In this paper, the evolutionary and revolutionary developments of microscopic imaging are overviewed with a perspective on origins. From Alhazen’s camera obscura, to Hooke and van Leeuwenhoek’s two-dimensional optical micrography, and on to three- and four-dimensional (4D) electron microscopy, these developments over a millennium have transformed humans’ scope of visualization. The changes in the length and time scales involved are unimaginable, beginning with the visible shadows of candles at the centimetre and second scales, and ending with invisible atoms with space and time dimensions of sub-nanometre and femtosecond.
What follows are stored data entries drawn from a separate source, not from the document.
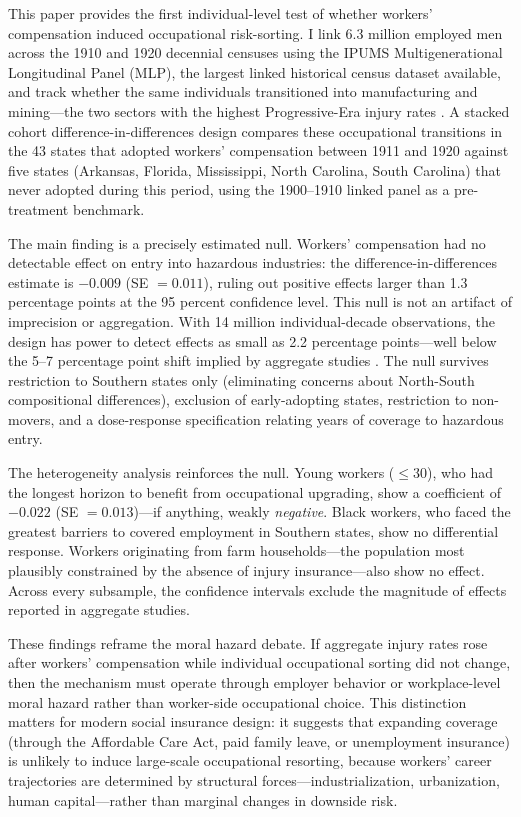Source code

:\documentclass[12pt]{article}
\begin{document}
This paper provides the first individual-level test of whether workers' compensation induced occupational risk-sorting. I link 6.3 million employed men across the 1910 and 1920 decennial censuses using the IPUMS Multigenerational Longitudinal Panel (MLP), the largest linked historical census dataset available, and track whether the same individuals transitioned into manufacturing and mining---the two sectors with the highest Progressive-Era injury rates \citep{aldrich1997}. A stacked cohort difference-in-differences design compares these occupational transitions in the 43 states that adopted workers' compensation between 1911 and 1920 against five states (Arkansas, Florida, Mississippi, North Carolina, South Carolina) that never adopted during this period, using the 1900--1910 linked panel as a pre-treatment benchmark.

The main finding is a precisely estimated null. Workers' compensation had no detectable effect on entry into hazardous industries: the difference-in-differences estimate is $-0.009$ (SE $= 0.011$), ruling out positive effects larger than 1.3 percentage points at the 95 percent confidence level. This null is not an artifact of imprecision or aggregation. With 14 million individual-decade observations, the design has power to detect effects as small as 2.2 percentage points---well below the 5--7 percentage point shift implied by aggregate studies \citep{fishback1998}. The null survives restriction to Southern states only (eliminating concerns about North-South compositional differences), exclusion of early-adopting states, restriction to non-movers, and a dose-response specification relating years of coverage to hazardous entry.

The heterogeneity analysis reinforces the null. Young workers ($\leq 30$), who had the longest horizon to benefit from occupational upgrading, show a coefficient of $-0.022$ (SE $= 0.013$)---if anything, weakly \textit{negative}. Black workers, who faced the greatest barriers to covered employment in Southern states, show no differential response. Workers originating from farm households---the population most plausibly constrained by the absence of injury insurance---also show no effect. Across every subsample, the confidence intervals exclude the magnitude of effects reported in aggregate studies.

These findings reframe the moral hazard debate. If aggregate injury rates rose after workers' compensation while individual occupational sorting did not change, then the mechanism must operate through employer behavior or workplace-level moral hazard rather than worker-side occupational choice. This distinction matters for modern social insurance design: it suggests that expanding coverage (through the Affordable Care Act, paid family leave, or unemployment insurance) is unlikely to induce large-scale occupational resorting, because workers' career trajectories are determined by structural forces---industrialization, urbanization, human capital---rather than marginal changes in downside risk.
\end{document}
With these advances it has become possible to determine the structures of matter and to observe their elementary dynamics as they unfold in real time. Such observations provide the means for visualizing materials behaviour and biological function, with the aim of understanding emergent phenomena in complex systems.

Highlights

  • In this paper, the evolutionary and revolutionary developments of microscopic imaging are overviewed with a perspective on origins

  • The philosophers of the past must have been baffled by the question: what is light and what gives rise to the associated optical phenomena? A leading contribution to this endeavour was made by the Arab polymath Alhazen (Ibn alHaytham; AD 965–1040)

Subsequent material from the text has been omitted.